Content starts

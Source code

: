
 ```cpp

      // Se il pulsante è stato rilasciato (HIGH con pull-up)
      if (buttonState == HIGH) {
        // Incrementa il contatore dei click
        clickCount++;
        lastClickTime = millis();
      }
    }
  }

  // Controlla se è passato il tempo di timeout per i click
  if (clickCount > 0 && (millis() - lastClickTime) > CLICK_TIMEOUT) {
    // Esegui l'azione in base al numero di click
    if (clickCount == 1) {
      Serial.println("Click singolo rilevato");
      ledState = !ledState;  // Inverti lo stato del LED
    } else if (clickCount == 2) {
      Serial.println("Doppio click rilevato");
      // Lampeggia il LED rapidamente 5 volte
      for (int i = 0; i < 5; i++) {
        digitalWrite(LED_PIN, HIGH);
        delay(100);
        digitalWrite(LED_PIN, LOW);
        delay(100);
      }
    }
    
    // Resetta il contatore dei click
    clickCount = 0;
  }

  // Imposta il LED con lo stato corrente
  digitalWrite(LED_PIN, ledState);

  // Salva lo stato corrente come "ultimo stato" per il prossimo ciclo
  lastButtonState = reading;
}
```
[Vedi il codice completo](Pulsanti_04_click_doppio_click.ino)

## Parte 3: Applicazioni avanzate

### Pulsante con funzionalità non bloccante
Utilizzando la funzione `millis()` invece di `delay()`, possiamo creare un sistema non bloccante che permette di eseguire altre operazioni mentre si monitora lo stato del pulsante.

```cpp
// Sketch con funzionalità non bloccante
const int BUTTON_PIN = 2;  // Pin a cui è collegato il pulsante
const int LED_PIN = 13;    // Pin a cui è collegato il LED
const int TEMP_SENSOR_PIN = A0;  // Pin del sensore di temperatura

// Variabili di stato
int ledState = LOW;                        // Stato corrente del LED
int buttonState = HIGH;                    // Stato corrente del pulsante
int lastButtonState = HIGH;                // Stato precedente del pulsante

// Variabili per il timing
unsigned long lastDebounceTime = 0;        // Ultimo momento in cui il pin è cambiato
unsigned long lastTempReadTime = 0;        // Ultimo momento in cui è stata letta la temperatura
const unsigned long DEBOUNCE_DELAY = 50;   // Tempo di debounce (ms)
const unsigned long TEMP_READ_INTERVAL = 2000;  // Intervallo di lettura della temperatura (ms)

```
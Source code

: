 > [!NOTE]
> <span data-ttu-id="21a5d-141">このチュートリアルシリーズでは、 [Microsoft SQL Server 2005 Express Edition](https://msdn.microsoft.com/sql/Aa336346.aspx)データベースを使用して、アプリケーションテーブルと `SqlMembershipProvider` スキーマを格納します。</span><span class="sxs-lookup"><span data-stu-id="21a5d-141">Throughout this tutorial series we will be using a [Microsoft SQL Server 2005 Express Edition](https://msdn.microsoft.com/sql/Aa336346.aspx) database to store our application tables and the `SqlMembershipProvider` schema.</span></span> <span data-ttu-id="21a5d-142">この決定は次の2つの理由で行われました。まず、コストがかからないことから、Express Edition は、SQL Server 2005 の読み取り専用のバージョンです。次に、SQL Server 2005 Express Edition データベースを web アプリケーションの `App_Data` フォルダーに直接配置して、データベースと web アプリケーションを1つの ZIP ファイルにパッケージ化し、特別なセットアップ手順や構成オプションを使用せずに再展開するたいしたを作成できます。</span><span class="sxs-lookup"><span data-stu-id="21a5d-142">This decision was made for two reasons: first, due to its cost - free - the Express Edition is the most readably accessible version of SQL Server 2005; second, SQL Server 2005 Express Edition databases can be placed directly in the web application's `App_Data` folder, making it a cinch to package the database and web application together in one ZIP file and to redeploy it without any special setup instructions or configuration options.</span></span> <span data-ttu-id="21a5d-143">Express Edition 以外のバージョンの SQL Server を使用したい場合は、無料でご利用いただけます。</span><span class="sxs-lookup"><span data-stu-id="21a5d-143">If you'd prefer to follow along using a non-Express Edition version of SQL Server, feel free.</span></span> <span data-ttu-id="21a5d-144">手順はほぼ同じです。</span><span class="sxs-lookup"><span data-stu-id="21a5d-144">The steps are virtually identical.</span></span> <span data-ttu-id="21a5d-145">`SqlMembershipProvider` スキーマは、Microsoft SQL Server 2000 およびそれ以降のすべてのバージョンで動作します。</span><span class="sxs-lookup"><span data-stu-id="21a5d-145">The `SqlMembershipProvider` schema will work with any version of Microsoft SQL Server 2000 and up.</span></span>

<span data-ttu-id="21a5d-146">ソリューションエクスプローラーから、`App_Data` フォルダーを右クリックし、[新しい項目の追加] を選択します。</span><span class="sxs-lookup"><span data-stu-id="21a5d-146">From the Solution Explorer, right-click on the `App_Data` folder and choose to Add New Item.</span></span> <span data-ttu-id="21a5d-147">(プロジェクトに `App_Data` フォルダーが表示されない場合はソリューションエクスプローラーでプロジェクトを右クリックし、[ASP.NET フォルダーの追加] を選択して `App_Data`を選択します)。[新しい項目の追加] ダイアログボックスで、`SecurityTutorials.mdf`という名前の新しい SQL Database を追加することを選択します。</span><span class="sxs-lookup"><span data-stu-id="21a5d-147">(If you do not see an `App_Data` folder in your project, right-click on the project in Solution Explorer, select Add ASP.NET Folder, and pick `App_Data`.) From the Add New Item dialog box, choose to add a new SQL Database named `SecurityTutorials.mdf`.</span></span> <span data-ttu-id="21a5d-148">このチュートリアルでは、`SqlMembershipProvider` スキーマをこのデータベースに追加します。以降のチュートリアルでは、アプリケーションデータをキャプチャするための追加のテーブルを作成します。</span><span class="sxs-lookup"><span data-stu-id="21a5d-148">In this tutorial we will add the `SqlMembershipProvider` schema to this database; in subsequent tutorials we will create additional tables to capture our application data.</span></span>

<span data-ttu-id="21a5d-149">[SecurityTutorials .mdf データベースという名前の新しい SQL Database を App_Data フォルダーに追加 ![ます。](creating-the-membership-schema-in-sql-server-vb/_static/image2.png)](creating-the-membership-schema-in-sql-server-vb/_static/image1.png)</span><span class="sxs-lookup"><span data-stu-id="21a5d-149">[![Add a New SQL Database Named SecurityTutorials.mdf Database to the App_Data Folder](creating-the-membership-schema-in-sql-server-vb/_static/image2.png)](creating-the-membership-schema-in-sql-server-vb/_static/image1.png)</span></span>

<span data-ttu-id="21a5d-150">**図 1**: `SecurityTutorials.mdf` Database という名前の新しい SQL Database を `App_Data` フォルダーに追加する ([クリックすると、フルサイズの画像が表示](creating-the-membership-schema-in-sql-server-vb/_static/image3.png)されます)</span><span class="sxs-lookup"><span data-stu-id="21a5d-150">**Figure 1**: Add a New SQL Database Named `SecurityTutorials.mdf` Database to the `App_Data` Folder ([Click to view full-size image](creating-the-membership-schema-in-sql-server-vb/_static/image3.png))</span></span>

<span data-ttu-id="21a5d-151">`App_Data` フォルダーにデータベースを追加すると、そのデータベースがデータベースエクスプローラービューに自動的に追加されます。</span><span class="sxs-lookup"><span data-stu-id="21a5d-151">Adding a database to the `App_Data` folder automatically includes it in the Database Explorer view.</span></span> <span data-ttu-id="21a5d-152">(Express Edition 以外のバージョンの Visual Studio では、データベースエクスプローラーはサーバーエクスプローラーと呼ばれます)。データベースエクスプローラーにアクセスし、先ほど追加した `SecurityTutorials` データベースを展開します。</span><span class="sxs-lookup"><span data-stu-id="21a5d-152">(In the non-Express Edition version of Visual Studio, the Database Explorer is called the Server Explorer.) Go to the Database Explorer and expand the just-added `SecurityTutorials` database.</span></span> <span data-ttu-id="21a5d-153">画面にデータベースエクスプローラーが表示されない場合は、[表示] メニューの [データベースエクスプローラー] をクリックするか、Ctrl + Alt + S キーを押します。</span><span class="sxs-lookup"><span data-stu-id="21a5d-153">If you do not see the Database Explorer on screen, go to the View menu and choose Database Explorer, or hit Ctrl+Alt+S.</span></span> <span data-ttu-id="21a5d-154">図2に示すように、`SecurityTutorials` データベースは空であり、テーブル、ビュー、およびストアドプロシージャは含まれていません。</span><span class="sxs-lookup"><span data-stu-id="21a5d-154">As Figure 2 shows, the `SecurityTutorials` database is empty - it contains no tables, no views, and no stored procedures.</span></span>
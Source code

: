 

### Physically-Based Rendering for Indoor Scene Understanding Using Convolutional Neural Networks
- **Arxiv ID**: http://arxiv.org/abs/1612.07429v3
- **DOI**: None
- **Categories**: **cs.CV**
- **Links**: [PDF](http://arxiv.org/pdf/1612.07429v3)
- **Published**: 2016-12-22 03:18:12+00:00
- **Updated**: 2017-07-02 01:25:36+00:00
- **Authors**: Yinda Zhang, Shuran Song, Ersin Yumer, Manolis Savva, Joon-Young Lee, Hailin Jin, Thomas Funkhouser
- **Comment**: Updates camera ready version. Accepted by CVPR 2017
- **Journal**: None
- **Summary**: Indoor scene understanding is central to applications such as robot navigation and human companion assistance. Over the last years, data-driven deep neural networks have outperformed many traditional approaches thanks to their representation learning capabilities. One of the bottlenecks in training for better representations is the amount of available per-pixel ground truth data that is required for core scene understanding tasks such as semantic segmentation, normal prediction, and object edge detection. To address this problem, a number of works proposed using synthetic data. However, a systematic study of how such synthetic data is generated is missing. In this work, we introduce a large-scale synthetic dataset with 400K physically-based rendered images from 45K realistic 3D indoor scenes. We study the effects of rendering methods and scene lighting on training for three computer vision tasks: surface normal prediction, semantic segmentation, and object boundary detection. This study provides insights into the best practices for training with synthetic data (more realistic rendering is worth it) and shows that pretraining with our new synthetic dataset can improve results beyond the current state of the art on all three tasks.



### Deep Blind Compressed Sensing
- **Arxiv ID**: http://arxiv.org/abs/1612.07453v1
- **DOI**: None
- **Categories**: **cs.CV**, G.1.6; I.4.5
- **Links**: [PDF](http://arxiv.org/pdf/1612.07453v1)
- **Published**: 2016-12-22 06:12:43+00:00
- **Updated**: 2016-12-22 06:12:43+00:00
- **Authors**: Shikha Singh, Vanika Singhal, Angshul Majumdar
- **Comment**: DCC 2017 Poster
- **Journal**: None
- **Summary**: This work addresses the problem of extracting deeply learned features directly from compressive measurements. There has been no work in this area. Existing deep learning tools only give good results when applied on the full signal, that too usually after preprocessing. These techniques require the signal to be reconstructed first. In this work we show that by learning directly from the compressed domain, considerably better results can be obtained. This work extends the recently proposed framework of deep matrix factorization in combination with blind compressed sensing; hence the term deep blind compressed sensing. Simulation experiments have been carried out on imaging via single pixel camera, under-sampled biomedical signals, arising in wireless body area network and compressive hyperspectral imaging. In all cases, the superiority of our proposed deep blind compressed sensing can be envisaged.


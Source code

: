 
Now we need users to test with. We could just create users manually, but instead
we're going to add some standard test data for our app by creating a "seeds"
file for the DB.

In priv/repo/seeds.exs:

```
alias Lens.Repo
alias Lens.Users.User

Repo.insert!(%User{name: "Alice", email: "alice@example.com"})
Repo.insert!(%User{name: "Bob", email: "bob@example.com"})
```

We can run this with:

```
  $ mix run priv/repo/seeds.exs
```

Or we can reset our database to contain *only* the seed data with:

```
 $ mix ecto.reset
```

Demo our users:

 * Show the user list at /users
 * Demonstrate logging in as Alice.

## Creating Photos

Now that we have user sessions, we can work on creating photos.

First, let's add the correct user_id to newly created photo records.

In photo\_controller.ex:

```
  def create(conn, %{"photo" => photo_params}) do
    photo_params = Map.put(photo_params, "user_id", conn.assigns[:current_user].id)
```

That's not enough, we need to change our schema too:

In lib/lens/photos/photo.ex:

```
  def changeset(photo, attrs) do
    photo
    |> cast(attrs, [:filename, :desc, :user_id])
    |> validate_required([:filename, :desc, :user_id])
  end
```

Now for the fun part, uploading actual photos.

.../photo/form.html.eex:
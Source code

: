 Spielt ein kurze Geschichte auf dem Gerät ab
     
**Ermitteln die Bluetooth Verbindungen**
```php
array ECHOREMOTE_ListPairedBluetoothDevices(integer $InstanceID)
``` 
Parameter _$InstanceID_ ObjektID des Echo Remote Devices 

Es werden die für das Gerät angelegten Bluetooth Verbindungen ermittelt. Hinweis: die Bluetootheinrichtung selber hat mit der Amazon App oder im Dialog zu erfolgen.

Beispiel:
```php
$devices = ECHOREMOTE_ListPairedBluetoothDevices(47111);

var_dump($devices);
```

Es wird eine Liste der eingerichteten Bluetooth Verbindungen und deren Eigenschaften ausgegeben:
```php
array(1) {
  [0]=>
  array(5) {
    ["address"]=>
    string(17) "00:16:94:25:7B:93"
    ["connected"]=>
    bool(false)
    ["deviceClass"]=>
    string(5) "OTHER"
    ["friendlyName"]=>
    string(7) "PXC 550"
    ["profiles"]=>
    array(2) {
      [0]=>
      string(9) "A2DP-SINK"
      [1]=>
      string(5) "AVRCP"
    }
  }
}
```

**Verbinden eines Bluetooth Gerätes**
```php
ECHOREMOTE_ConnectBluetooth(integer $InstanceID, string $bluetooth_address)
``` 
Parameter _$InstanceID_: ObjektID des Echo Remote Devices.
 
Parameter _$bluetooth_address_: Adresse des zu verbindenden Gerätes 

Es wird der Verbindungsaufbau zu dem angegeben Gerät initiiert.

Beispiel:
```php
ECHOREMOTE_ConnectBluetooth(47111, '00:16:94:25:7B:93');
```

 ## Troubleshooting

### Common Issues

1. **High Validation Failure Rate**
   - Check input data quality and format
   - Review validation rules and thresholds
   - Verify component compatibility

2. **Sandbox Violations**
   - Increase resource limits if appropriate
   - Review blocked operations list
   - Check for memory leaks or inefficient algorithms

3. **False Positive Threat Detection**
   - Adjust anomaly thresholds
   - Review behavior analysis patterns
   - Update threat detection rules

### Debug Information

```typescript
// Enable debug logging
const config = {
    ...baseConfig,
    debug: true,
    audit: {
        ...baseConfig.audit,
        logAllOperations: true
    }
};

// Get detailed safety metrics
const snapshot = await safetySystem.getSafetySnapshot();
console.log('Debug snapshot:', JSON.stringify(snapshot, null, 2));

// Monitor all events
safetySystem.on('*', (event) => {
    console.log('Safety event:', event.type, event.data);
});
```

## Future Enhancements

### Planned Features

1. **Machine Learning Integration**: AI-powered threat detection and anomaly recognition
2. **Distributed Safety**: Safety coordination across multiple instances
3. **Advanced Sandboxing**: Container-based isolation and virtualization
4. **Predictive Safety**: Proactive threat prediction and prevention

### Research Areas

Content ends

◆ What you will do
Copy exactly, with no other lines, the stretch of the material that begins at the line containing "- Check for" and ends at its last line.

◆ Response to the task
   - Check for memory leaks or inefficient algorithms

3. **False Positive Threat Detection**
   - Adjust anomaly thresholds
   - Review behavior analysis patterns
   - Update threat detection rules

### Debug Information

```typescript
// Enable debug logging
const config = {
    ...baseConfig,
    debug: true,
    audit: {
        ...baseConfig.audit,
        logAllOperations: true
    }
};

// Get detailed safety metrics
const snapshot = await safetySystem.getSafetySnapshot();
console.log('Debug snapshot:', JSON.stringify(snapshot, null, 2));

// Monitor all events
safetySystem.on('*', (event) => {
    console.log('Safety event:', event.type, event.data);
});
```

## Future Enhancements

### Planned Features

1. **Machine Learning Integration**: AI-powered threat detection and anomaly recognition
2. **Distributed Safety**: Safety coordination across multiple instances
3. **Advanced Sandboxing**: Container-based isolation and virtualization
4. **Predictive Safety**: Proactive threat prediction and prevention

### Research Areas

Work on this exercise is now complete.